Requirement: The records are to be repeated in full. Every line must match.

Extracted material:
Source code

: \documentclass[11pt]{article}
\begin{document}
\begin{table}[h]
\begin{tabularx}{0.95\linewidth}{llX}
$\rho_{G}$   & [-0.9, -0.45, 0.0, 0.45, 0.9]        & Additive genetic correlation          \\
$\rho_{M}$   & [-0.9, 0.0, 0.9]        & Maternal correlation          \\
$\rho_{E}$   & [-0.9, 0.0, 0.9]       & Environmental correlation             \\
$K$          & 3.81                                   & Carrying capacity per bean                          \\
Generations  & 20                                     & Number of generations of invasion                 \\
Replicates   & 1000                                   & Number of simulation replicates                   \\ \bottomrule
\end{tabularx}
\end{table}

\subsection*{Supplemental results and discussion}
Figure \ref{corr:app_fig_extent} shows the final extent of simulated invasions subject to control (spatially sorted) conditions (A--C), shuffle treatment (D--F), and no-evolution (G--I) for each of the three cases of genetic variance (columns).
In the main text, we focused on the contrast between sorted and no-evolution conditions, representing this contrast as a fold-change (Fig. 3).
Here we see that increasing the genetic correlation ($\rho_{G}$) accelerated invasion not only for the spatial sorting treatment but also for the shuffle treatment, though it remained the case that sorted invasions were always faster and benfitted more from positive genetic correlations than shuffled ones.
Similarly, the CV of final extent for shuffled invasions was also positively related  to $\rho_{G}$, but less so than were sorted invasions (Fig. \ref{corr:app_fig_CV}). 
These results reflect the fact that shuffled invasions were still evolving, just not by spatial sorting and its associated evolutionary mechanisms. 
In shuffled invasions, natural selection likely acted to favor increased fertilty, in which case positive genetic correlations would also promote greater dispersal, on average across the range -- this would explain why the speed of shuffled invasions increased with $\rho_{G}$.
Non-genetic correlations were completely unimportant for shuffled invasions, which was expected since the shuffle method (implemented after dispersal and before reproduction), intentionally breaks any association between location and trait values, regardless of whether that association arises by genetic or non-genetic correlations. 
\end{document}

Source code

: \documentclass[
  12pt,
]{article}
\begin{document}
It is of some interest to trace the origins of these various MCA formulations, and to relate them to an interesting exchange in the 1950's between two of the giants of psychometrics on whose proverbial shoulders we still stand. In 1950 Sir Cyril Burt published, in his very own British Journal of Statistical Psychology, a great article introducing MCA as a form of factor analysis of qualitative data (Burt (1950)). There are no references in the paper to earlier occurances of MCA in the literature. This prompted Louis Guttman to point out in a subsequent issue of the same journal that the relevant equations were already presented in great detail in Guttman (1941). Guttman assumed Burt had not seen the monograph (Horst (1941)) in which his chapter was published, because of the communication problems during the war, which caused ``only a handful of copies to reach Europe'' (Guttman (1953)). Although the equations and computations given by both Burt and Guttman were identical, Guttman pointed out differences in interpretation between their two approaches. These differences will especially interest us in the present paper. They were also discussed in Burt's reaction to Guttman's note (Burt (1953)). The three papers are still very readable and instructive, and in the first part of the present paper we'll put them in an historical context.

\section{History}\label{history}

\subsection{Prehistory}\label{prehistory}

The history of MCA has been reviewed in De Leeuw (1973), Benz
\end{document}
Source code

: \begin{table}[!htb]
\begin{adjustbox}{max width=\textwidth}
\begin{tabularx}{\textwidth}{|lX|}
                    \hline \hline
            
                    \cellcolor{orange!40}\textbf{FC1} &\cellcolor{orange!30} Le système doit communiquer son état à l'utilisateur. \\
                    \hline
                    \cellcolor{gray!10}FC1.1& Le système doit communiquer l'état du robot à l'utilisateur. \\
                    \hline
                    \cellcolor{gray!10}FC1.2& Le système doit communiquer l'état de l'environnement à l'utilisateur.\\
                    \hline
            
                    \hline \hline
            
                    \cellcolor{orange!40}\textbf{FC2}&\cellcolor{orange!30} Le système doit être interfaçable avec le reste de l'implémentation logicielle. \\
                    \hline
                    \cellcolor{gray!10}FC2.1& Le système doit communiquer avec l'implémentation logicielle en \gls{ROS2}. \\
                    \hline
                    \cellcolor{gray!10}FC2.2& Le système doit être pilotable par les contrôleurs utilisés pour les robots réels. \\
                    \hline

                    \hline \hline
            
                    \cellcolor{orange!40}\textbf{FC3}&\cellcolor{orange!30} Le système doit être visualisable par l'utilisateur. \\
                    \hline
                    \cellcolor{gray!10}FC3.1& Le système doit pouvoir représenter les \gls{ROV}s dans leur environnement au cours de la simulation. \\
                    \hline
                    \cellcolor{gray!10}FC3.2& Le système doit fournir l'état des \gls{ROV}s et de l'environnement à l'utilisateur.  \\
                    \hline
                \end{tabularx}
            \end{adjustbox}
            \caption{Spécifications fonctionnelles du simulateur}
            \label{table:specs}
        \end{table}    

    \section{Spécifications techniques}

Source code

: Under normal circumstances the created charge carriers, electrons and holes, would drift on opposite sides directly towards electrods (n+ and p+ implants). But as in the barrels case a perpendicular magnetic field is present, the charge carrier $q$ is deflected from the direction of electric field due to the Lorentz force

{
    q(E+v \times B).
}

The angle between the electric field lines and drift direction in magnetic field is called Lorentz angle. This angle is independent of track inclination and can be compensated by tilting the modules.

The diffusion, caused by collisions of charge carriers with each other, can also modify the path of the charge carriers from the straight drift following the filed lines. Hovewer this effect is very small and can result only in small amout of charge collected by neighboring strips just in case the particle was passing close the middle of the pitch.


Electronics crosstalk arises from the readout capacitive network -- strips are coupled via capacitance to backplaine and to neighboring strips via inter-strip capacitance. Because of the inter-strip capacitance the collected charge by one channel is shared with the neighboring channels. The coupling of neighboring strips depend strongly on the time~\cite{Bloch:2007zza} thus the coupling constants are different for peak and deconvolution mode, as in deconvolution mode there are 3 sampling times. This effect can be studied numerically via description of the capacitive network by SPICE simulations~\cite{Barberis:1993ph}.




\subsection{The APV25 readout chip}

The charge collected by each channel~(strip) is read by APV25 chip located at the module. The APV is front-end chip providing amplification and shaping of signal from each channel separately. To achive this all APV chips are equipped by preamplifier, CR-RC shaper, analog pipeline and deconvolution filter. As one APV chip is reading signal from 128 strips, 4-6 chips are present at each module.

Written answer:
Source code

: \documentclass[11pt]{article}
\begin{document}
\begin{table}[h]
\begin{tabularx}{0.95\linewidth}{llX}
$\rho_{G}$   & [-0.9, -0.45, 0.0, 0.45, 0.9]        & Additive genetic correlation          \\
$\rho_{M}$   & [-0.9, 0.0, 0.9]        & Maternal correlation          \\
$\rho_{E}$   & [-0.9, 0.0, 0.9]       & Environmental correlation             \\
$K$          & 3.81                                   & Carrying capacity per bean                          \\
Generations  & 20                                     & Number of generations of invasion                 \\
Replicates   & 1000                                   & Number of simulation replicates                   \\ \bottomrule
\end{tabularx}
\end{table}

\subsection*{Supplemental results and discussion}
Figure \ref{corr:app_fig_extent} shows the final extent of simulated invasions subject to control (spatially sorted) conditions (A--C), shuffle treatment (D--F), and no-evolution (G--I) for each of the three cases of genetic variance (columns).
In the main text, we focused on the contrast between sorted and no-evolution conditions, representing this contrast as a fold-change (Fig. 3).
Here we see that increasing the genetic correlation ($\rho_{G}$) accelerated invasion not only for the spatial sorting treatment but also for the shuffle treatment, though it remained the case that sorted invasions were always faster and benfitted more from positive genetic correlations than shuffled ones.
Similarly, the CV of final extent for shuffled invasions was also positively related  to $\rho_{G}$, but less so than were sorted invasions (Fig. \ref{corr:app_fig_CV}). 
These results reflect the fact that shuffled invasions were still evolving, just not by spatial sorting and its associated evolutionary mechanisms. 
In shuffled invasions, natural selection likely acted to favor increased fertilty, in which case positive genetic correlations would also promote greater dispersal, on average across the range -- this would explain why the speed of shuffled invasions increased with $\rho_{G}$.
Non-genetic correlations were completely unimportant for shuffled invasions, which was expected since the shuffle method (implemented after dispersal and before reproduction), intentionally breaks any association between location and trait values, regardless of whether that association arises by genetic or non-genetic correlations. 
\end{document}

Source code

: \documentclass[
  12pt,
]{article}
\begin{document}
It is of some interest to trace the origins of these various MCA formulations, and to relate them to an interesting exchange in the 1950's between two of the giants of psychometrics on whose proverbial shoulders we still stand. In 1950 Sir Cyril Burt published, in his very own British Journal of Statistical Psychology, a great article introducing MCA as a form of factor analysis of qualitative data (Burt (1950)). There are no references in the paper to earlier occurances of MCA in the literature. This prompted Louis Guttman to point out in a subsequent issue of the same journal that the relevant equations were already presented in great detail in Guttman (1941). Guttman assumed Burt had not seen the monograph (Horst (1941)) in which his chapter was published, because of the communication problems during the war, which caused ``only a handful of copies to reach Europe'' (Guttman (1953)). Although the equations and computations given by both Burt and Guttman were identical, Guttman pointed out differences in interpretation between their two approaches. These differences will especially interest us in the present paper. They were also discussed in Burt's reaction to Guttman's note (Burt (1953)). The three papers are still very readable and instructive, and in the first part of the present paper we'll put them in an historical context.

\section{History}\label{history}

\subsection{Prehistory}\label{prehistory}

The history of MCA has been reviewed in De Leeuw (1973), Benz
\end{document}
Source code

: \begin{table}[!htb]
\begin{adjustbox}{max width=\textwidth}
\begin{tabularx}{\textwidth}{|lX|}
                    \hline \hline
            
                    \cellcolor{orange!40}\textbf{FC1} &\cellcolor{orange!30} Le système doit communiquer son état à l'utilisateur. \\
                    \hline
                    \cellcolor{gray!10}FC1.1& Le système doit communiquer l'état du robot à l'utilisateur. \\
                    \hline
                    \cellcolor{gray!10}FC1.2& Le système doit communiquer l'état de l'environnement à l'utilisateur.\\
                    \hline
            
                    \hline \hline
            
                    \cellcolor{orange!40}\textbf{FC2}&\cellcolor{orange!30} Le système doit être interfaçable avec le reste de l'implémentation logicielle. \\
                    \hline
                    \cellcolor{gray!10}FC2.1& Le système doit communiquer avec l'implémentation logicielle en \gls{ROS2}. \\
                    \hline
                    \cellcolor{gray!10}FC2.2& Le système doit être pilotable par les contrôleurs utilisés pour les robots réels. \\
                    \hline

                    \hline \hline
            
                    \cellcolor{orange!40}\textbf{FC3}&\cellcolor{orange!30} Le système doit être visualisable par l'utilisateur. \\
                    \hline
                    \cellcolor{gray!10}FC3.1& Le système doit pouvoir représenter les \gls{ROV}s dans leur environnement au cours de la simulation. \\
                    \hline
                    \cellcolor{gray!10}FC3.2& Le système doit fournir l'état des \gls{ROV}s et de l'environnement à l'utilisateur.  \\
                    \hline
                \end{tabularx}
            \end{adjustbox}
            \caption{Spécifications fonctionnelles du simulateur}
            \label{table:specs}
        \end{table}    

    \section{Spécifications techniques}

Source code

: Under normal circumstances the created charge carriers, electrons and holes, would drift on opposite sides directly towards electrods (n+ and p+ implants). But as in the barrels case a perpendicular magnetic field is present, the charge carrier $q$ is deflected from the direction of electric field due to the Lorentz force

{
    q(E+v \times B).
}

The angle between the electric field lines and drift direction in magnetic field is called Lorentz angle. This angle is independent of track inclination and can be compensated by tilting the modules.

The diffusion, caused by collisions of charge carriers with each other, can also modify the path of the charge carriers from the straight drift following the filed lines. Hovewer this effect is very small and can result only in small amout of charge collected by neighboring strips just in case the particle was passing close the middle of the pitch.


Electronics crosstalk arises from the readout capacitive network -- strips are coupled via capacitance to backplaine and to neighboring strips via inter-strip capacitance. Because of the inter-strip capacitance the collected charge by one channel is shared with the neighboring channels. The coupling of neighboring strips depend strongly on the time~\cite{Bloch:2007zza} thus the coupling constants are different for peak and deconvolution mode, as in deconvolution mode there are 3 sampling times. This effect can be studied numerically via description of the capacitive network by SPICE simulations~\cite{Barberis:1993ph}.




\subsection{The APV25 readout chip}

The charge collected by each channel~(strip) is read by APV25 chip located at the module. The APV is front-end chip providing amplification and shaping of signal from each channel separately. To achive this all APV chips are equipped by preamplifier, CR-RC shaper, analog pipeline and deconvolution filter. As one APV chip is reading signal from 128 strips, 4-6 chips are present at each module.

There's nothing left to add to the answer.